In the listing below, find the line holding "Collaboration with the" and the line holding "- All icons". Write out those two lines and all lines between, exactly, and nothing more.

>>>

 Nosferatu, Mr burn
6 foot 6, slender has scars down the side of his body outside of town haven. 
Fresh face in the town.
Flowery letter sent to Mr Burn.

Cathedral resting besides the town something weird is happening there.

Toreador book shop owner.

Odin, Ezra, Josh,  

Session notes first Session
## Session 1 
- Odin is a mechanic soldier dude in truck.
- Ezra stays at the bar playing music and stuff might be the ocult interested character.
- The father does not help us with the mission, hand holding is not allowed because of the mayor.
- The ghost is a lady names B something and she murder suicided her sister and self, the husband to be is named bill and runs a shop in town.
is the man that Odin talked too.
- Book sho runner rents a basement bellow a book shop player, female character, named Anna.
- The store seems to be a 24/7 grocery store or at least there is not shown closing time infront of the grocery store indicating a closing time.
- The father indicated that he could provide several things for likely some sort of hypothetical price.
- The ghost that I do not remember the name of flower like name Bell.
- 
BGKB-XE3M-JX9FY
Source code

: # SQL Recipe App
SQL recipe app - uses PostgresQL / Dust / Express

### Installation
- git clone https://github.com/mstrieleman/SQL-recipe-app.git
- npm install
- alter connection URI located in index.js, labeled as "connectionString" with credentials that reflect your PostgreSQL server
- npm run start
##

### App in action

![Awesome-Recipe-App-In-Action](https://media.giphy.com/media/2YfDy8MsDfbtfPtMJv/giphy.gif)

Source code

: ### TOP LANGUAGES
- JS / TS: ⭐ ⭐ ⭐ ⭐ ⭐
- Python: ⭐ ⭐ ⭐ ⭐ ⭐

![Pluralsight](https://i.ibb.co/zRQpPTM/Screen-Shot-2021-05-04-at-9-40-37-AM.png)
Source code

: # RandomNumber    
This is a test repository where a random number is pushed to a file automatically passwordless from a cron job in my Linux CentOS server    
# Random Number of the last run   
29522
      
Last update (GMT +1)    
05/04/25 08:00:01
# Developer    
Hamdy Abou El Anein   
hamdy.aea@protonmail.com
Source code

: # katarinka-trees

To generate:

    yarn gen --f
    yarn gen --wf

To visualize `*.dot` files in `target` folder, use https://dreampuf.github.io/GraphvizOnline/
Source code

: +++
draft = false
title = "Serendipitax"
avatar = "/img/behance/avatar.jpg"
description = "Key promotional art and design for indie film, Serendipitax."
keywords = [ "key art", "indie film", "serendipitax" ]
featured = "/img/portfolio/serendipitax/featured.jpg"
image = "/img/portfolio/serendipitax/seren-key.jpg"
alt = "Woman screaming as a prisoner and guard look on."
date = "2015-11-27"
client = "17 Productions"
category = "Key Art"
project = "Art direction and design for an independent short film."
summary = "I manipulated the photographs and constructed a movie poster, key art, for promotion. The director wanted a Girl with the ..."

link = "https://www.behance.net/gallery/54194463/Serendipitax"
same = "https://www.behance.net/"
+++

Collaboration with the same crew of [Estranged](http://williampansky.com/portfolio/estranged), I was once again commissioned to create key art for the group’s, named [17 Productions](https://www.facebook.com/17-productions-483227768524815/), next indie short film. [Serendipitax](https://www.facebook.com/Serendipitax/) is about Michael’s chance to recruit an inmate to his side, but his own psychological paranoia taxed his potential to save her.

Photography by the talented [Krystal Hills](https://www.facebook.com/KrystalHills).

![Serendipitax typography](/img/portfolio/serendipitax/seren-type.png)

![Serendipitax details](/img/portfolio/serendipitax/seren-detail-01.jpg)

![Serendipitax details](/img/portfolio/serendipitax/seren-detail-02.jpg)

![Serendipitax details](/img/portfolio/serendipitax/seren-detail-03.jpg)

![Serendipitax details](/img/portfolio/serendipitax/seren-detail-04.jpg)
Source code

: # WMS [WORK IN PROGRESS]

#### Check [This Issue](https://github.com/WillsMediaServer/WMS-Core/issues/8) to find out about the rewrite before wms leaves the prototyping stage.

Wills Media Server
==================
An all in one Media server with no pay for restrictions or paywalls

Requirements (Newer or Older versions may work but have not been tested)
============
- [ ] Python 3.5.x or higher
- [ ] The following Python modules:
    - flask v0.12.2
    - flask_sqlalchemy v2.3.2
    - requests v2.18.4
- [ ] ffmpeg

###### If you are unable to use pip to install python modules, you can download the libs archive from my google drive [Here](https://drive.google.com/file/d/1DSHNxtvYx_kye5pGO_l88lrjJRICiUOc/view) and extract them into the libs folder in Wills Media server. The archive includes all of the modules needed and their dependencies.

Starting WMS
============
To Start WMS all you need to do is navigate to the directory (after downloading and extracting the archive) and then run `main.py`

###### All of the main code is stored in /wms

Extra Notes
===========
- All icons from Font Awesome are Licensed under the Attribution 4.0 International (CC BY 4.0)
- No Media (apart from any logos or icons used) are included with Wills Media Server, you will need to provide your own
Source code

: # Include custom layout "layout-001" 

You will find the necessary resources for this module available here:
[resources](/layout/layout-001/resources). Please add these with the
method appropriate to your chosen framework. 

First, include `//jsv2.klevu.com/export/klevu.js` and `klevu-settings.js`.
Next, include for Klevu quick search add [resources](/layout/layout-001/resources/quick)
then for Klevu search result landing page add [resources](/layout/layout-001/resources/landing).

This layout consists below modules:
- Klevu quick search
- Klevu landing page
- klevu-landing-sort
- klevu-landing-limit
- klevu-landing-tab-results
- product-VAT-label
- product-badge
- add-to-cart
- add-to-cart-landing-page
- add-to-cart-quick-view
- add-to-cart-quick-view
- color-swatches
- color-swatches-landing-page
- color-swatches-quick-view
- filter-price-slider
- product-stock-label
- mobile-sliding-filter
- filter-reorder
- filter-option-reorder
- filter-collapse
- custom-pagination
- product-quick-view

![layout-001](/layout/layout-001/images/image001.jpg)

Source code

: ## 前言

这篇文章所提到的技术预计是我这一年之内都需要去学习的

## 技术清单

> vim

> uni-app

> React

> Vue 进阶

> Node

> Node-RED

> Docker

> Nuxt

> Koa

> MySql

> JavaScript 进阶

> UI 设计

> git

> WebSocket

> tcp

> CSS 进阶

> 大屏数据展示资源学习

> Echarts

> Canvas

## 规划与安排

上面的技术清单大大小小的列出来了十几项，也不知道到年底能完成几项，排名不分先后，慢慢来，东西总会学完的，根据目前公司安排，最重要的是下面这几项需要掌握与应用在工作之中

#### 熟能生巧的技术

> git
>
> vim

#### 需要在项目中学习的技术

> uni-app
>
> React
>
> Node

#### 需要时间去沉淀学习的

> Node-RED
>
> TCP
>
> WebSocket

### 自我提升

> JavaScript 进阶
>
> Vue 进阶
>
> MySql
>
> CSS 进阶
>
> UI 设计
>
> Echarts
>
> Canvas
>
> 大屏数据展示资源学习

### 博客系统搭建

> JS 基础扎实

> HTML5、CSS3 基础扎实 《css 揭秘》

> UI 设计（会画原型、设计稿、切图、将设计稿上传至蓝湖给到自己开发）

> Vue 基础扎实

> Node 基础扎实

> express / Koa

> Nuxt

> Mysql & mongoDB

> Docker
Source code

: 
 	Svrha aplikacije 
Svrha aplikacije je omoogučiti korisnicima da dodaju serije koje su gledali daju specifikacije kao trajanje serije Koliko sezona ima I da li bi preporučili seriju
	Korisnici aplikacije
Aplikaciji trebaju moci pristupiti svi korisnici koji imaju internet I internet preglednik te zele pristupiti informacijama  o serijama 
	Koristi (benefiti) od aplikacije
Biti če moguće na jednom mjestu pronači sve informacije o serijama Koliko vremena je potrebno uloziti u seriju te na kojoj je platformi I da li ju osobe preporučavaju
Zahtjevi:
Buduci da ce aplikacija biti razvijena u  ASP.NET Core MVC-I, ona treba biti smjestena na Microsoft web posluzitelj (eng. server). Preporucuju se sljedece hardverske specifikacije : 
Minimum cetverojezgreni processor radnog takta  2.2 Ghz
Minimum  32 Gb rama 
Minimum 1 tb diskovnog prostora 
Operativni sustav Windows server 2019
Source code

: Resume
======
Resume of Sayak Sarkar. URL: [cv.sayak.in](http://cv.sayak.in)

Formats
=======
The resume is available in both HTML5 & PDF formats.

<<<

* _Result of this task_:
Collaboration with the same crew of [Estranged](http://williampansky.com/portfolio/estranged), I was once again commissioned to create key art for the group’s, named [17 Productions](https://www.facebook.com/17-productions-483227768524815/), next indie short film. [Serendipitax](https://www.facebook.com/Serendipitax/) is about Michael’s chance to recruit an inmate to his side, but his own psychological paranoia taxed his potential to save her.

Photography by the talented [Krystal Hills](https://www.facebook.com/KrystalHills).

![Serendipitax typography](/img/portfolio/serendipitax/seren-type.png)

![Serendipitax details](/img/portfolio/serendipitax/seren-detail-01.jpg)

![Serendipitax details](/img/portfolio/serendipitax/seren-detail-02.jpg)

![Serendipitax details](/img/portfolio/serendipitax/seren-detail-03.jpg)

![Serendipitax details](/img/portfolio/serendipitax/seren-detail-04.jpg)
Source code

: # WMS [WORK IN PROGRESS]

#### Check [This Issue](https://github.com/WillsMediaServer/WMS-Core/issues/8) to find out about the rewrite before wms leaves the prototyping stage.

Wills Media Server
==================
An all in one Media server with no pay for restrictions or paywalls

Requirements (Newer or Older versions may work but have not been tested)
============
- [ ] Python 3.5.x or higher
- [ ] The following Python modules:
    - flask v0.12.2
    - flask_sqlalchemy v2.3.2
    - requests v2.18.4
- [ ] ffmpeg

###### If you are unable to use pip to install python modules, you can download the libs archive from my google drive [Here](https://drive.google.com/file/d/1DSHNxtvYx_kye5pGO_l88lrjJRICiUOc/view) and extract them into the libs folder in Wills Media server. The archive includes all of the modules needed and their dependencies.

Starting WMS
============
To Start WMS all you need to do is navigate to the directory (after downloading and extracting the archive) and then run `main.py`

###### All of the main code is stored in /wms

Extra Notes
===========
- All icons from Font Awesome are Licensed under the Attribution 4.0 International (CC BY 4.0)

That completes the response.